As he tours the country’s streets, delighting commentators (most of whom detest conservativism), the Tory leadership hopeful sees opportunity for its people. We might be currently “less than the sum of our parts”, he says, but Stewart sees a population “buzzing with ideas, just ready to be unleashed”.

That optimism is refreshing. You get the sense that Stewart believes what he says. But the “ready to be unleashed” framing is curious. If we are currently restrained from fulfilling our potential, then what are we being restrained by?

Libertarians have a clear answer — “government”. Theresa May thought it was “burning injustices” that government should alleviate. For Stewart — who spoke to CapX’s editor Oliver Wiseman this week — the problem is different. The issue is our politicians thinking at too high a level to solve “real” problems.

“I think the core to this is focusing not on big abstract ideas but real people in real places.” If only government concerned itself with the plight of specific individuals in specific circumstances – “Libby in Penrith not earning enough in order to get a home,” “somebody in Lewisham [who] doesn’t feel safe in their streets,” “somebody in Hastings…having to wait…four weeks for a GP’s appointment” – then we could solve all these small problems, unleashing “energy, compassion and, ultimately, love.”

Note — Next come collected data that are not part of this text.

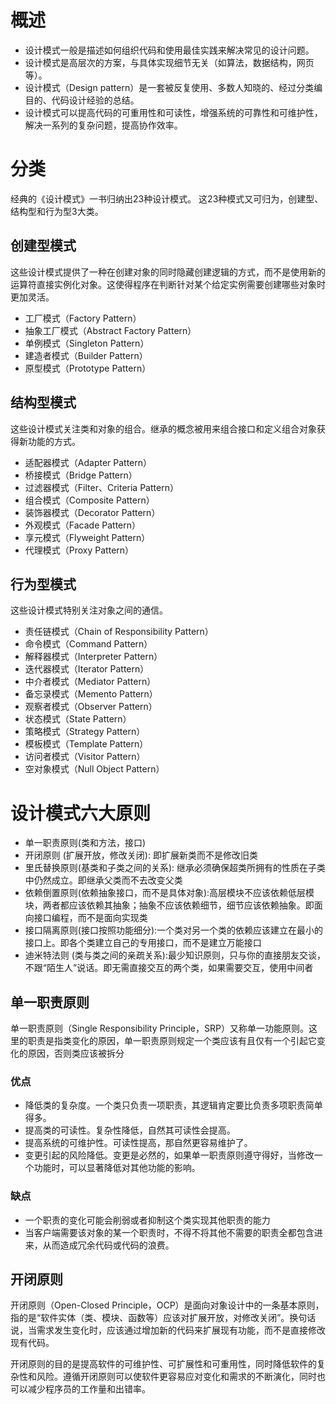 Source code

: # 概述

- 设计模式一般是描述如何组织代码和使用最佳实践来解决常见的设计问题。
- 设计模式是高层次的方案，与具体实现细节无关（如算法，数据结构，网页等）。
- 设计模式（Design pattern）是一套被反复使用、多数人知晓的、经过分类编目的、代码设计经验的总结。
- 设计模式可以提高代码的可重用性和可读性，增强系统的可靠性和可维护性，解决一系列的复杂问题，提高协作效率。

# 分类

经典的《设计模式》一书归纳出23种设计模式。 这23种模式又可归为，创建型、结构型和行为型3大类。

## 创建型模式

这些设计模式提供了一种在创建对象的同时隐藏创建逻辑的方式，而不是使用新的运算符直接实例化对象。这使得程序在判断针对某个给定实例需要创建哪些对象时更加灵活。

- 工厂模式（Factory Pattern）
- 抽象工厂模式（Abstract Factory Pattern）
- 单例模式（Singleton Pattern）
- 建造者模式（Builder Pattern）
- 原型模式（Prototype Pattern）

## 结构型模式

这些设计模式关注类和对象的组合。继承的概念被用来组合接口和定义组合对象获得新功能的方式。

- 适配器模式（Adapter Pattern）
- 桥接模式（Bridge Pattern）
- 过滤器模式（Filter、Criteria Pattern）
- 组合模式（Composite Pattern）
- 装饰器模式（Decorator Pattern）
- 外观模式（Facade Pattern）
- 享元模式（Flyweight Pattern）
- 代理模式（Proxy Pattern）

## 行为型模式
这些设计模式特别关注对象之间的通信。

- 责任链模式（Chain of Responsibility Pattern）
- 命令模式（Command Pattern）
- 解释器模式（Interpreter Pattern）
- 迭代器模式（Iterator Pattern）
- 中介者模式（Mediator Pattern）
- 备忘录模式（Memento Pattern）
- 观察者模式（Observer Pattern）
- 状态模式（State Pattern）
- 策略模式（Strategy Pattern）
- 模板模式（Template Pattern）
- 访问者模式（Visitor Pattern）
- 空对象模式（Null Object Pattern）

# 设计模式六大原则

- 单一职责原则(类和方法，接口)
- 开闭原则 (扩展开放，修改关闭): 即扩展新类而不是修改旧类
- 里氏替换原则(基类和子类之间的关系): 继承必须确保超类所拥有的性质在子类中仍然成立。即继承父类而不去改变父类
- 依赖倒置原则(依赖抽象接口，而不是具体对象):高层模块不应该依赖低层模块，两者都应该依赖其抽象；抽象不应该依赖细节，细节应该依赖抽象。即面向接口编程，而不是面向实现类
- 接口隔离原则(接口按照功能细分):一个类对另一个类的依赖应该建立在最小的接口上。即各个类建立自己的专用接口，而不是建立万能接口
- 迪米特法则 (类与类之间的亲疏关系):最少知识原则，只与你的直接朋友交谈，不跟“陌生人”说话。即无需直接交互的两个类，如果需要交互，使用中间者

## 单一职责原则
单一职责原则（Single Responsibility Principle，SRP）又称单一功能原则。这里的职责是指类变化的原因，单一职责原则规定一个类应该有且仅有一个引起它变化的原因，否则类应该被拆分

### 优点
- 降低类的复杂度。一个类只负责一项职责，其逻辑肯定要比负责多项职责简单得多。
- 提高类的可读性。复杂性降低，自然其可读性会提高。
- 提高系统的可维护性。可读性提高，那自然更容易维护了。
- 变更引起的风险降低。变更是必然的，如果单一职责原则遵守得好，当修改一个功能时，可以显著降低对其他功能的影响。

### 缺点
- 一个职责的变化可能会削弱或者抑制这个类实现其他职责的能力
- 当客户端需要该对象的某一个职责时，不得不将其他不需要的职责全都包含进来，从而造成冗余代码或代码的浪费。

## 开闭原则
开闭原则（Open-Closed Principle，OCP）是面向对象设计中的一条基本原则，指的是“软件实体（类、模块、函数等）应该对扩展开放，对修改关闭”。换句话说，当需求发生变化时，应该通过增加新的代码来扩展现有功能，而不是直接修改现有代码。

开闭原则的目的是提高软件的可维护性、可扩展性和可重用性，同时降低软件的复杂性和风险。遵循开闭原则可以使软件更容易应对变化和需求的不断演化，同时也可以减少程序员的工作量和出错率。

This view will, no doubt, resonate with many. Who doesn’t instinctively think that getting down and dirty with the details of individuals’ situations would result in better outcomes than haughty talk of freedom, capitalism and democracy? In fact, there’s echoes here of the critique some classical liberals made against Gordon Brown and Tony Blair – that their poverty targets treated people like numbers on a spreadsheet, rather than real living human beings. For those who consider politicians detached from “real life”, Stewart’s chats with the public represent a new type of politics. It is problem solving and pragmatic.

Yet Stewart’s idea of state activism for individuals is neither new nor viable as guide map for government. The state as the supposed key to fix problems and generate social solidarity is a well-trodden and failed ideal; the dismissal of ideology a clarion call for all “third way” politics. The novel sounding part – that government can go around playing whack-a-mole on people’s individual challenges (a sort of “broken windows theory” writ large) — is hopelessly naïve.

Government, particularly central government, simply doesn’t have the capacity, expertise or knowledge to go around solving small problems. No matter how many chats Rory has or information any bureaucrat acting in his stead collects, the state cannot act as troubleshooter at the individual level.

How, for example, would Stewart even begin to think about solving Libby’s problem of not earning enough to buy a home? Is the problem that her hourly wage is too low, that she can’t get the hours, or that houses in the area are too expensive? Could she afford to live elsewhere, but chooses not to? Was it a bad education that led to the low pay, or a lack of experience caused by the elimination of entry level jobs because of minimum wage hikes? Does she have a family or an elderly relative or dependents she cares for who require extra space? Does her ex-husband support her with her children?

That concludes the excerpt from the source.